Título do trabalho: Cuando a nosotras no nos quieren tanto, nos reunimos e tomamos a palavra: a violência de gênero em um romance de Marcela Serrano.

Resumo

Historicamente, a literatura e o campo intelectual estiveram dominados por homens. Tal perspectiva aprofunda-se em problematizações quando se pensa em ancorar esses estudos
no contexto latino-americano, na medida em que a multiplicidade de países, histórias e culturas presentes no continente torna o mapeamento da literatura escrita por mulheres uma
tarefa de revisão, reconstrução e desconstrução da história que se conta do tempo presente das sociedades latino-americanas, a partir da análise narratológica de suas personagens. Por isso, investigar este campo literário é importante, porque transforma as mulheres em sujeitos de seu próprio discurso, desprendendo-as da consolidada produção masculina, sexista e patriarcal que permeia o imaginário literário há séculos. Nesse sentido, à luz do conceito de violência simbólica (BOURDIEU, 1998), da crítica literária feminista latino-americana (RICHARD,
2002) e dos estudos de gênero norte-americanos (SCOTT, 1995; FLAX, 1991; BUTLER, 1990), este trabalho propõe-se a pensar sobre as diferentes manifestações de violências de gênero presentes no romance Nosotras que nos queremos tanto (1990), da escritora chilena Marcela Serrano. Partimos de uma análise de gênero relacional, por meio de uma leitura analítico-discursiva da narrativa, na qual os relatos das mulheres estão diretamente relacionados aos discursos masculinos com os quais elas se relacionam social, política e emocionalmente, sejam estes representados pelos maridos, namorados, amantes ou o mundo político. Em sua construção discursiva, a autora evidencia essas relações, por meio da polifonia de vozes narrativas de mulheres, cada qual permeada por enredos individuais que se costuram aos demais e formam um amálgama discursivo que denuncia os matizes sutis dessas interações entre masculinidades e feminilidades, em conversas que discutem, vivenciam e constroem diálogos genderificados, ou seja, diálogos possibilitados a partir das questões de gênero. Nesse sentido, o problema que pretendemos esmiuçar é: de que maneira essas quatro vozes narrativas representam uma transgressão aos papéis de gênero tradicionalmente atribuídos pela sociedade e pela literatura às mulheres?

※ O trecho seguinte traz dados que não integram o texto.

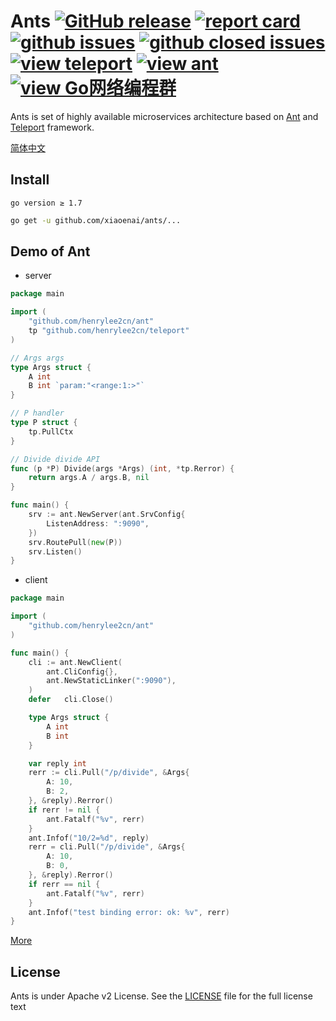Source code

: # Ants [![GitHub release](https://img.shields.io/github/release/xiaoenai/ants.svg?style=flat-square)](https://github.com/xiaoenai/ants/releases) [![report card](https://goreportcard.com/badge/github.com/xiaoenai/ants?style=flat-square)](http://goreportcard.com/report/xiaoenai/ants) [![github issues](https://img.shields.io/github/issues/xiaoenai/ants.svg?style=flat-square)](https://github.com/xiaoenai/ants/issues?q=is%3Aopen+is%3Aissue) [![github closed issues](https://img.shields.io/github/issues-closed-raw/xiaoenai/ants.svg?style=flat-square)](https://github.com/xiaoenai/ants/issues?q=is%3Aissue+is%3Aclosed) [![view teleport](https://img.shields.io/badge/based%20on-teleport-00BCD4.svg?style=flat-square)](https://github.com/henrylee2cn/teleport) [![view ant](https://img.shields.io/badge/based%20on-ant-00BCD4.svg?style=flat-square)](https://github.com/henrylee2cn/ant) [![view Go网络编程群](https://img.shields.io/badge/官方QQ群-Go网络编程(42730308)-27a5ea.svg?style=flat-square)](http://jq.qq.com/?_wv=1027&k=fzi4p1)


Ants is set of highly available microservices architecture based on [Ant](https://github.com/henrylee2cn/ant) and [Teleport](https://github.com/henrylee2cn/teleport) framework.

[简体中文](https://github.com/xiaoenai/ants/blob/master/README_ZH.md)


## Install


```
go version ≥ 1.7
```

```sh
go get -u github.com/xiaoenai/ants/...
```

## Demo of Ant

- server

```go
package main

import (
	"github.com/henrylee2cn/ant"
	tp "github.com/henrylee2cn/teleport"
)

// Args args
type Args struct {
	A int
	B int `param:"<range:1:>"`
}

// P handler
type P struct {
	tp.PullCtx
}

// Divide divide API
func (p *P) Divide(args *Args) (int, *tp.Rerror) {
	return args.A / args.B, nil
}

func main() {
	srv := ant.NewServer(ant.SrvConfig{
		ListenAddress: ":9090",
	})
	srv.RoutePull(new(P))
	srv.Listen()
}
```

- client

```go
package main

import (
	"github.com/henrylee2cn/ant"
)

func main() {
	cli := ant.NewClient(
		ant.CliConfig{},
		ant.NewStaticLinker(":9090"),
	)
	defer	cli.Close()

	type Args struct {
		A int
		B int
	}

	var reply int
	rerr := cli.Pull("/p/divide", &Args{
		A: 10,
		B: 2,
	}, &reply).Rerror()
	if rerr != nil {
		ant.Fatalf("%v", rerr)
	}
	ant.Infof("10/2=%d", reply)
	rerr = cli.Pull("/p/divide", &Args{
		A: 10,
		B: 0,
	}, &reply).Rerror()
	if rerr == nil {
		ant.Fatalf("%v", rerr)
	}
	ant.Infof("test binding error: ok: %v", rerr)
}
```

[More](https://github.com/henrylee2cn/ant/tree/master/samples)

## License

Ants is under Apache v2 License. See the [LICENSE](https://github.com/xiaoenai/ants/raw/master/LICENSE) file for the full license text
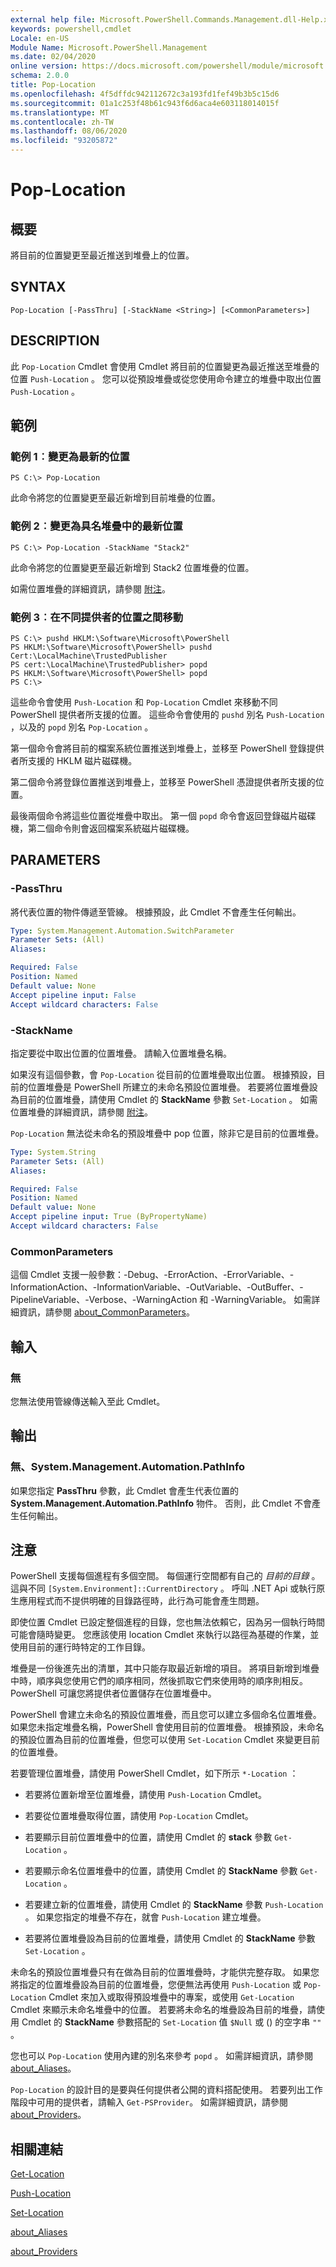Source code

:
 ```yaml
---
external help file: Microsoft.PowerShell.Commands.Management.dll-Help.xml
keywords: powershell,cmdlet
Locale: en-US
Module Name: Microsoft.PowerShell.Management
ms.date: 02/04/2020
online version: https://docs.microsoft.com/powershell/module/microsoft.powershell.management/pop-location?view=powershell-7&WT.mc_id=ps-gethelp
schema: 2.0.0
title: Pop-Location
ms.openlocfilehash: 4f5dffdc942112672c3a193fd1fef49b3b5c15d6
ms.sourcegitcommit: 01a1c253f48b61c943f6d6aca4e603118014015f
ms.translationtype: MT
ms.contentlocale: zh-TW
ms.lasthandoff: 08/06/2020
ms.locfileid: "93205872"
---
```

# Pop-Location

## 概要
將目前的位置變更至最近推送到堆疊上的位置。

## SYNTAX

```
Pop-Location [-PassThru] [-StackName <String>] [<CommonParameters>]
```

## DESCRIPTION

此 `Pop-Location` Cmdlet 會使用 Cmdlet 將目前的位置變更為最近推送至堆疊的位置 `Push-Location` 。 您可以從預設堆疊或從您使用命令建立的堆疊中取出位置 `Push-Location` 。

## 範例

### 範例 1︰變更為最新的位置

```
PS C:\> Pop-Location
```

此命令將您的位置變更至最近新增到目前堆疊的位置。

### 範例 2︰變更為具名堆疊中的最新位置

```
PS C:\> Pop-Location -StackName "Stack2"
```

此命令將您的位置變更至最近新增到 Stack2 位置堆疊的位置。

如需位置堆疊的詳細資訊，請參閱 [附注](#notes)。

### 範例 3︰在不同提供者的位置之間移動

```
PS C:\> pushd HKLM:\Software\Microsoft\PowerShell
PS HKLM:\Software\Microsoft\PowerShell> pushd Cert:\LocalMachine\TrustedPublisher
PS cert:\LocalMachine\TrustedPublisher> popd
PS HKLM:\Software\Microsoft\PowerShell> popd
PS C:\>
```

這些命令會使用 `Push-Location` 和 `Pop-Location` Cmdlet 來移動不同 PowerShell 提供者所支援的位置。 這些命令會使用的 `pushd` 別名 `Push-Location` ，以及的 `popd` 別名 `Pop-Location` 。

第一個命令會將目前的檔案系統位置推送到堆疊上，並移至 PowerShell 登錄提供者所支援的 HKLM 磁片磁碟機。

第二個命令將登錄位置推送到堆疊上，並移至 PowerShell 憑證提供者所支援的位置。

最後兩個命令將這些位置從堆疊中取出。 第一個 `popd` 命令會返回登錄磁片磁碟機，第二個命令則會返回檔案系統磁片磁碟機。

## PARAMETERS

### -PassThru

將代表位置的物件傳遞至管線。 根據預設，此 Cmdlet 不會產生任何輸出。

```yaml
Type: System.Management.Automation.SwitchParameter
Parameter Sets: (All)
Aliases:

Required: False
Position: Named
Default value: None
Accept pipeline input: False
Accept wildcard characters: False
```

### -StackName

指定要從中取出位置的位置堆疊。 請輸入位置堆疊名稱。

如果沒有這個參數，會 `Pop-Location` 從目前的位置堆疊取出位置。 根據預設，目前的位置堆疊是 PowerShell 所建立的未命名預設位置堆疊。 若要將位置堆疊設為目前的位置堆疊，請使用 Cmdlet 的 **StackName** 參數 `Set-Location` 。 如需位置堆疊的詳細資訊，請參閱 [附注](#notes)。

`Pop-Location` 無法從未命名的預設堆疊中 pop 位置，除非它是目前的位置堆疊。

```yaml
Type: System.String
Parameter Sets: (All)
Aliases:

Required: False
Position: Named
Default value: None
Accept pipeline input: True (ByPropertyName)
Accept wildcard characters: False
```

### CommonParameters

這個 Cmdlet 支援一般參數：-Debug、-ErrorAction、-ErrorVariable、-InformationAction、-InformationVariable、-OutVariable、-OutBuffer、-PipelineVariable、-Verbose、-WarningAction 和 -WarningVariable。 如需詳細資訊，請參閱 [about_CommonParameters](https://go.microsoft.com/fwlink/?LinkID=113216)。

## 輸入

### 無

您無法使用管線傳送輸入至此 Cmdlet。

## 輸出

### 無、System.Management.Automation.PathInfo

如果您指定 **PassThru** 參數，此 Cmdlet 會產生代表位置的 **System.Management.Automation.PathInfo** 物件。 否則，此 Cmdlet 不會產生任何輸出。

## 注意

PowerShell 支援每個進程有多個空間。 每個運行空間都有自己的 _目前的目錄_ 。
這與不同 `[System.Environment]::CurrentDirectory` 。 呼叫 .NET Api 或執行原生應用程式而不提供明確的目錄路徑時，此行為可能會產生問題。

即使位置 Cmdlet 已設定整個進程的目錄，您也無法依賴它，因為另一個執行時間可能會隨時變更。 您應該使用 location Cmdlet 來執行以路徑為基礎的作業，並使用目前的運行時特定的工作目錄。

堆疊是一份後進先出的清單，其中只能存取最近新增的項目。 將項目新增到堆疊中時，順序與您使用它們的順序相同，然後抓取它們來使用時的順序則相反。 PowerShell 可讓您將提供者位置儲存在位置堆疊中。

PowerShell 會建立未命名的預設位置堆疊，而且您可以建立多個命名位置堆疊。 如果您未指定堆疊名稱，PowerShell 會使用目前的位置堆疊。 根據預設，未命名的預設位置為目前的位置堆疊，但您可以使用 `Set-Location` Cmdlet 來變更目前的位置堆疊。

若要管理位置堆疊，請使用 PowerShell Cmdlet，如下所示 `*-Location` ：

- 若要將位置新增至位置堆疊，請使用 `Push-Location` Cmdlet。

- 若要從位置堆疊取得位置，請使用 `Pop-Location` Cmdlet。

- 若要顯示目前位置堆疊中的位置，請使用 Cmdlet 的 **stack** 參數 `Get-Location` 。

- 若要顯示命名位置堆疊中的位置，請使用 Cmdlet 的 **StackName** 參數 `Get-Location` 。

- 若要建立新的位置堆疊，請使用 Cmdlet 的 **StackName** 參數 `Push-Location` 。 如果您指定的堆疊不存在，就會 `Push-Location` 建立堆疊。

- 若要將位置堆疊設為目前的位置堆疊，請使用 Cmdlet 的 **StackName** 參數 `Set-Location` 。

未命名的預設位置堆疊只有在做為目前的位置堆疊時，才能供完整存取。
如果您將指定的位置堆疊設為目前的位置堆疊，您便無法再使用 `Push-Location` 或 `Pop-Location` Cmdlet 來加入或取得預設堆疊中的專案，或使用 `Get-Location` Cmdlet 來顯示未命名堆疊中的位置。 若要將未命名的堆疊設為目前的堆疊，請使用 Cmdlet 的 **StackName** 參數搭配的 `Set-Location` 值 `$Null` 或 () 的空字串 `""` 。

您也可以 `Pop-Location` 使用內建的別名來參考 `popd` 。 如需詳細資訊，請參閱 [about_Aliases](../Microsoft.PowerShell.Core/About/about_Aliases.md)。

`Pop-Location` 的設計目的是要與任何提供者公開的資料搭配使用。 若要列出工作階段中可用的提供者，請輸入 `Get-PSProvider`。 如需詳細資訊，請參閱 [about_Providers](../Microsoft.PowerShell.Core/About/about_Providers.md)。

## 相關連結

[Get-Location](Get-Location.md)

[Push-Location](Push-Location.md)

[Set-Location](Set-Location.md)

[about_Aliases](../Microsoft.PowerShell.Core/About/about_Aliases.md)

[about_Providers](../Microsoft.PowerShell.Core/About/about_Providers.md)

Palavras-chave: Gênero. Literatura latino-americana. Mulheres. Violência simbólica.

Resumen

Históricamente, la literatura y el campo intelectual han sido dominados por varones. Esta perspectiva profundiza la problematización si pensamos en ancorar estos estudios en el
contexto latinoamericano, ya que la multiplicidad de países, historias y culturas presentes en el continente induce que el mapeo de la literatura escrita por mujeres sea una tarea de revisión, reconstrucción y deconstrucción de la historia del tiempo presente de las sociedades latinoamericanas, basada en el análisis narrativo de los personajes. Por lo tanto, investigar este campo literario es importante porque transforma a las mujeres en sujetos de su propio discurso, separándolas de la producción masculina, sexista y patriarcal consolidada que ha
impregnado la imaginación literaria durante siglos. En este sentido, a la luz del concepto de violencia simbólica (BOURDIEU, 1998), de la crítica literaria feminista latinoamericana
(RICHARD, 2002) y de los estudios de género estadounidenses (SCOTT, 1995; FLAX, 1991; BUTLER, 1990), esta tesina pretende reflexionar sobre las diferentes manifestaciones de
violencia de género presentes en la novela Nosotras queremos tanto (1990), de la novelista chilena Marcela Serrano. Partimos de un análisis de género relacional a través de una lectura
discursivo-analítica de la narrativa, en la que los informes de las mujeres están directamente relacionados con los discursos masculinos con los que se relacionan social, política y
emocionalmente, ya sea que estén representados por esposos o novios, amantes o el mundo político. En su construcción discursiva, la autora destaca estas relaciones a través de la
polifonía de las voces narrativas de las mujeres, cada una permeada por tramas individuales que se unen entre sí y forman un amalgama discursivo que denuncia los sutiles matices de
estas interacciones entre masculinidades y feminidades, en particular. Conversaciones que discuten, viven y construyen diálogos de género, es decir, diálogos posibles basados en
cuestiones de género. Así que el problema que aspiramos a tratar es: desde el punto de vista del acto narrativo de cada personaje, cómo estas cuatro voces representan una transgresión de los roles de género que en el pasado fueron tradicionalmente atribuidos por la sociedad y por la literatura a las mujeres?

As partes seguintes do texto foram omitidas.